J’entends cette phrase régulièrement à propos de mes enfants. En effet, les deux grands parlent bien français et allemand et le grand lit et écrit dans les deux langues. Il était pour moi inconcevable de ne pas transmettre ma langue à mes enfants, que ça soit à l’écrit ou à l’oral. Apprendre une langue étrangère à l’adolescence ou à l’âge adulte ne permettra pas d’atteindre le même niveau qu’un apprentissage précoce et simultané de deux langues différentes, il restera toujours au moins un petit accent étranger.
J’ai rencontré à plusieurs reprises des personnes, tristes et déçues de ne pas bien parler voire de ne pas parler du tout une langue qui devrait être l’une de leurs langues maternelles. C’est vraiment dommage d’un point de vue personnel car il est plus compliqué de créer un lien fort avec sa famille quand on ne parle pas la même langue que celle-ci et d’un point de vue professionnel aussi, le bilinguisme étant valorisé (surtout, il est vrai, quand il concerne des langues parlées par un grand nombre de locuteurs).
Comment faire pour transmettre sa langue quand celle-ci est différente de celle de son conjoint et n’est pas parlée dans le pays où l’on est installé ?
- Le point le plus important est pour moi la volonté des deux parents d’élever leurs enfants de façon bilingue. L’idéal est que les deux parents parlent les deux langues afin d’éviter que la langue majoritaire dans la société le soit aussi dans la famille. Si le parent local ne parle pas couramment la langue de sa compagne (soyons réalistes, ce sont plus souvent les femmes que les hommes qui s’installent dans le pays de leur compagnon), il faut au moins qu’il montre de l’intérêt et la volonté de l’apprendre.
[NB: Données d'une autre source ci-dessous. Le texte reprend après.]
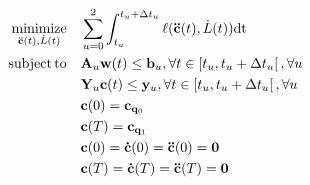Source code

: \begin{equation} \label{eq:qp_rob} \begin{aligned}
\minimize_{\mathbf{\ddot{c}}(t), \dot{L}(t)}  \quad & \sum_{u=0}^{2} \int_{t_u}^{t_u + \Delta t_u}  \ell(\mathbf{\ddot{c}}(t), \dot{L}(t)) \text{dt}  \\
\st \quad & \mathbf{A}_u \mathbf{w}(t)  \leq \mathbf{b}_u , \forall t \in  \left[t_u, t_u + \Delta t_u \right[, \forall u \\
	\quad & \mathbf{Y}_u \mathbf{c}(t)  \leq \mathbf{y}_u , \forall t \in  \left[t_u, t_u + \Delta t_u \right[, \forall u \\
	\quad & \mathbf{c}(0)  = \mathbf{c}_{\mathbf{q}_0} \\
	\quad & \mathbf{c}(T)  = \mathbf{c}_{\mathbf{q}_1} \\
	\quad & \mathbf{c}(0)  = \mathbf{\dot{c}}(0)  = \mathbf{\ddot{c}}(0) = \mathbf{0}\\
	\quad & \mathbf{c}(T)  = \mathbf{\dot{c}}(T)  = \mathbf{\ddot{c}}(T) = \mathbf{0}\\
\end{aligned} \end{equation}
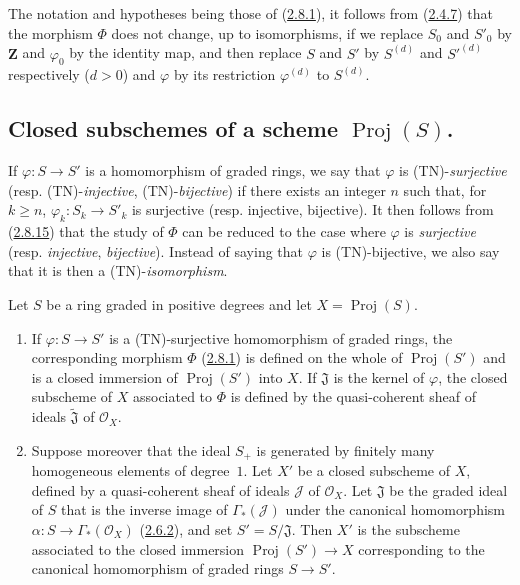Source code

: 
\begin{env}[2.8.15]
\label{II.2.8.15}
The notation and hypotheses being those of
(\hyperref[II.2.8.1]{2.8.1}), it follows from
(\hyperref[II.2.4.7]{2.4.7}) that the morphism $\Phi$ does not change, up
to isomorphisms, if we replace $S_0$ and $S'_0$ by $\mathbf{Z}$ and
$\varphi_0$ by the identity map, and then replace $S$ and $S'$ by $S^{(d)}$
and ${S'}^{(d)}$ respectively ($d>0$) and $\varphi$ by its restriction
$\varphi^{(d)}$ to $S^{(d)}$.
\end{env}

\subsection{Closed subschemes of a scheme $\operatorname{Proj}(S)$.}
\label{subsection:II.2.9}

\begin{env}[2.9.1]
\label{II.2.9.1}
If $\varphi:S\to S'$ is a homomorphism of graded rings, we say that
$\varphi$ is (TN)-\emph{surjective} (resp. (TN)-\emph{injective},
(TN)-\emph{bijective}) if there exists an integer $n$ such that, for
$k\geq n$, $\varphi_k:S_k\to S'_k$ is surjective (resp. injective,
bijective). It then follows from (\hyperref[II.2.8.15]{2.8.15}) that the
study of $\Phi$ can be reduced to the case where $\varphi$ is
\emph{surjective} (resp. \emph{injective}, \emph{bijective}). Instead of
saying that $\varphi$ is (TN)-bijective, we also say that it is then a
(TN)-\emph{isomorphism}.
\end{env}

\begin{proposition}[2.9.2]
\label{II.2.9.2}
Let $S$ be a ring graded in positive degrees and let
$X=\operatorname{Proj}(S)$.
\begin{enumerate}
  \item[\rm(i)] If $\varphi:S\to S'$ is a \textup{(TN)}-surjective homomorphism of
    graded rings, the corresponding morphism $\Phi$
    \textup{(\hyperref[II.2.8.1]{2.8.1})} is defined on the whole of
    $\operatorname{Proj}(S')$ and is a closed immersion of
    $\operatorname{Proj}(S')$ into $X$. If $\mathfrak{J}$ is the kernel of
    $\varphi$, the closed subscheme of $X$ associated to $\Phi$ is defined by
    the quasi-coherent sheaf of ideals $\widetilde{\mathfrak{J}}$ of
    $\mathcal{O}_X$.
  \item[\rm(ii)] Suppose moreover that the ideal $S_+$ is generated by
    finitely many homogeneous elements of degree~$1$. Let $X'$ be a closed
    subscheme of $X$, defined by a quasi-coherent sheaf of ideals
    $\mathcal{J}$ of $\mathcal{O}_X$. Let $\mathfrak{J}$ be the graded ideal
    of $S$ that is the inverse image of $\Gamma_*(\mathcal{J})$ under the
    canonical homomorphism $\alpha:S\to\Gamma_*(\mathcal{O}_X)$
    \textup{(\hyperref[II.2.6.2]{2.6.2})}, and set
    $S'=S/\mathfrak{J}$. Then $X'$ is the subscheme associated to the closed
    immersion $\operatorname{Proj}(S')\to X$ corresponding to the canonical
    homomorphism of graded rings $S\to S'$.
\end{enumerate}
\end{proposition}

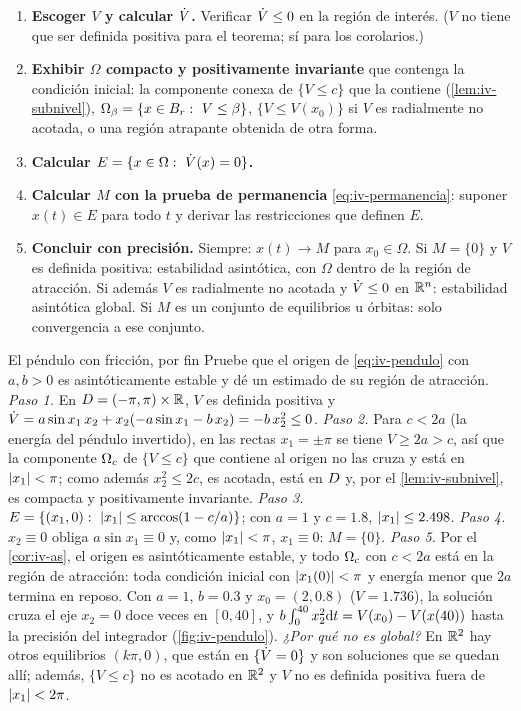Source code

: \begin{receta}
\begin{enumerate}
  \item \textbf{Escoger $V$ y calcular $\dot V$.} Verificar $\dot V\le0$ en la región de interés. ($V$ no tiene que ser definida positiva para el teorema; sí para los corolarios.)
  \item \textbf{Exhibir $\Omega$ compacto y positivamente invariante} que contenga la condición inicial: la componente conexa de $\{V\le c\}$ que la contiene (\cref{lem:iv-subnivel}), $\Omega_\beta=\{x\in B_{r}:\ V\le\beta\}$, $\{V\le V(x_0)\}$ si $V$ es radialmente no acotada, o una región atrapante obtenida de otra forma.
  \item \textbf{Calcular $E=\{x\in\Omega:\ \Vdot(x)=0\}$.}
  \item \textbf{Calcular $M$ con la prueba de permanencia} \eqref{eq:iv-permanencia}: suponer $x(t)\in E$ para todo $t$ y derivar las restricciones que definen $E$.
  \item \textbf{Concluir con precisión.} Siempre: $x(t)\to M$ para $x_0\in\Omega$. Si $M=\{0\}$ y $V$ es definida positiva: estabilidad asintótica, con $\Omega$ dentro de la región de atracción. Si además $V$ es radialmente no acotada y $\dot V\le0$ en $\mathbb{R}^n$: estabilidad asintótica global. Si $M$ es un conjunto de equilibrios u órbitas: solo convergencia a ese conjunto.
\end{enumerate}
\end{receta}

\begin{ejemplo}[label=ej:iv-pendulo]{El péndulo con fricción, por fin}
Pruebe que el origen de \eqref{eq:iv-pendulo} con $a,b>0$ es asintóticamente estable y dé un estimado de su región de atracción.
\solucion \emph{Paso 1.} En $D=(-\pi,\pi)\times\mathbb{R}$, $V$ es definida positiva y $\dot V=a\sin x_1\,x_2+x_2(-a\sin x_1-b\,x_2)=-b\,x_2^2\le0$.
\emph{Paso 2.} Para $c<2a$ (la energía del péndulo invertido), en las rectas $x_1=\pm\pi$ se tiene $V\ge2a>c$, así que la componente $\Omega_{c}$ de $\{V\le c\}$ que contiene al origen no las cruza y está en $\left\lvert x_1\right\rvert<\pi$; como además $x_2^2\le2c$, es acotada, está en $D$ y, por el \cref{lem:iv-subnivel}, es compacta y positivamente invariante.
\emph{Paso 3.} $E=\{(x_1,0):\ \left\lvert x_1\right\rvert\le\arccos(1-c/a)\}$; con $a=1$ y $c=1.8$, $\left\lvert x_1\right\rvert\le2.498$.
\emph{Paso 4.} $x_2\equiv0$ obliga $a\sin x_1\equiv0$ y, como $\left\lvert x_1\right\rvert<\pi$, $x_1\equiv0$: $M=\{0\}$.
\emph{Paso 5.} Por el \cref{cor:iv-as}, el origen es asintóticamente estable, y todo $\Omega_{c}$ con $c<2a$ está en la región de atracción: toda condición inicial con $\left\lvert x_1(0)\right\rvert<\pi$ y energía menor que $2a$ termina en reposo. Con $a=1$, $b=0.3$ y $x_0=(2,0.8)$ ($V=1.736$), la solución cruza el eje $x_2=0$ doce veces en $[0,40]$, y $b\int_0^{40}x_2^2\mathrm{d} t=V(x_0)-V(x(40))$ hasta la precisión del integrador (\cref{fig:iv-pendulo}).
\emph{¿Por qué no es global?} En $\mathbb{R}^2$ hay otros equilibrios $(k\pi,0)$, que están en $\{\dot V=0\}$ y son soluciones que se quedan allí; además, $\{V\le c\}$ no es acotado en $\mathbb{R}^2$ y $V$ no es definida positiva fuera de $\left\lvert x_1\right\rvert<2\pi$.
\end{ejemplo}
- Il est important de toujours parler sa langue maternelle à son enfant, que les personnes présentes autour la comprennent ou pas. J’ai eu des remarques négatives mais je n’ai pas cédé. Si je commence à parler en allemand à mes enfants dès qu’il y a quelqu’un à proximité qui ne parle pas français, je ne risque pas de leur parler souvent en français. Il faut s’y tenir, malgré les remarques et les critiques. Quand nous avons des invités qui ne parlent pas français, je parle en français à mes enfants et je traduis ensuite mes propos en allemand.
- Toutes les langues sont importantes, que ça soit une langue avec des millions de locuteurs natifs ou qu’elle soit parlée par seulement quelques centaines de milliers de personnes habitant dans un seul pays.
- C’est bien d’utiliser tous les supports (livres, bandes dessinées, CD, chansons, dessins animés, films, etc.) pour compléter la pratique orale et préparer progressivement l’apprentissage de la langue écrite.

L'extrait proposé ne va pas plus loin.